# Mini pies



## raylo32 (Nov 25, 2006)

I found some really nice mini pie dishes at the local grocery store and these enable me to make some quick little pies. These days I am making fresh fruit... peaches, cherry, or apple. I cup of flour makes enough for a double crust with this dish. That takes about 5 minutes. And with this apple peeler I found about 10 years ago I can core and peel 2 apples in about a minute. Rolling out the dough (after resting in the refrigerator for awhile) takes about 5 minutes. So pie can be had just about anytime. And they aren't so big that I get too fat off them!


----------



## Two Knots (Nov 12, 2011)

Looks delicious :thumbsup: I have the same apple peeler thing.


----------



## raylo32 (Nov 25, 2006)

These peelers are the killer app for that!



Two Knots said:


> Looks delicious :thumbsup: I have the same apple peeler thing.


----------



## Bud9051 (Nov 11, 2015)

I love bring out the peeler when there are kids around. Amazing how many apples they can eat. Of course I help.

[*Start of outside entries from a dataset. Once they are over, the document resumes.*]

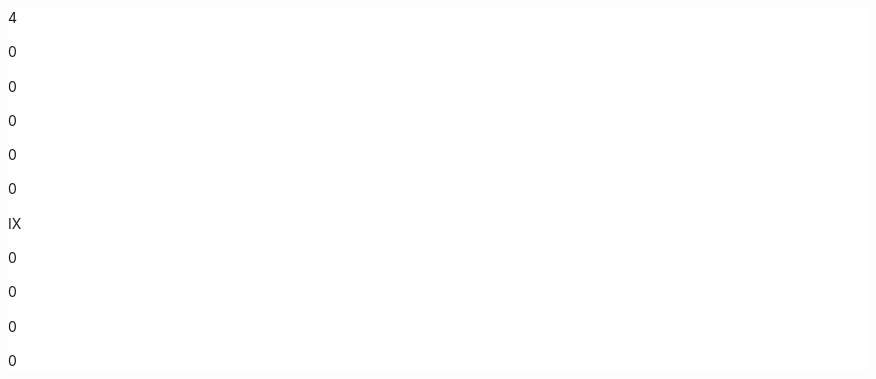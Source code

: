4

</td>

<td style="text-align:right;">

0

</td>

<td style="text-align:right;">

0

</td>

<td style="text-align:right;">

0

</td>

<td style="text-align:right;">

0

</td>

<td style="text-align:right;">

0

</td>

</tr>

<tr>

<td style="text-align:left;">

IX

</td>

<td style="text-align:right;">

0

</td>

<td style="text-align:right;">

0

</td>

<td style="text-align:right;">

0

</td>

<td style="text-align:right;">

0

Like the portion control. We have a local restaurant that makes killer pies, but about 3 pounds each. I end up eating WAY too much. $20 each also.

Bud


----------



## raylo32 (Nov 25, 2006)

Exactly, we need portion control because when it comes to pie we have no appetite control.



Bud9051 said:


> I love bring out the peeler when there are kids around. Amazing how many apples they can eat. Of course I help.
> 
> Like the portion control. We have a local restaurant that makes killer pies, but about 3 pounds each. I end up eating WAY too much. $20 each also.
> 
> Bud


----------



## Two Knots (Nov 12, 2011)

raylo32 said:


> These peelers are the killer app for that!


My neighbor makes killer mile high apple pies...my guy loves apple pies
and she always sends over a couple slices for him...So, I bought one of
these peelers for her. :biggrin2:

I love lemon meringue pies, she always sends me over some
lemon meringue when she makes it.


----------



## jecapereca (Mar 28, 2019)

raylo32 said:


> Exactly, we need portion control because when it comes to pie we have no appetite control.


Same in our household. I'll look around for dishes like this


----------



## wooleybooger (Feb 23, 2019)

:thumbsup:

Want some? Here ya go.

https://www.amazon.com/Corningware-...04&s=gateway&sprefix=mini+pie,aps,179&sr=8-12

https://www.amazon.com/Anchor-Hocki...=B00GX5H8NS&psc=1&refRID=DYZ45RA0X0GGE5PG4EDJ

Probably get some myself.


----------



## Two Knots (Nov 12, 2011)

Hey Red, I bought two of those glass mini pie pants at an outlet in
Lancaster Pa.... they were only a couple of bucks each.


----------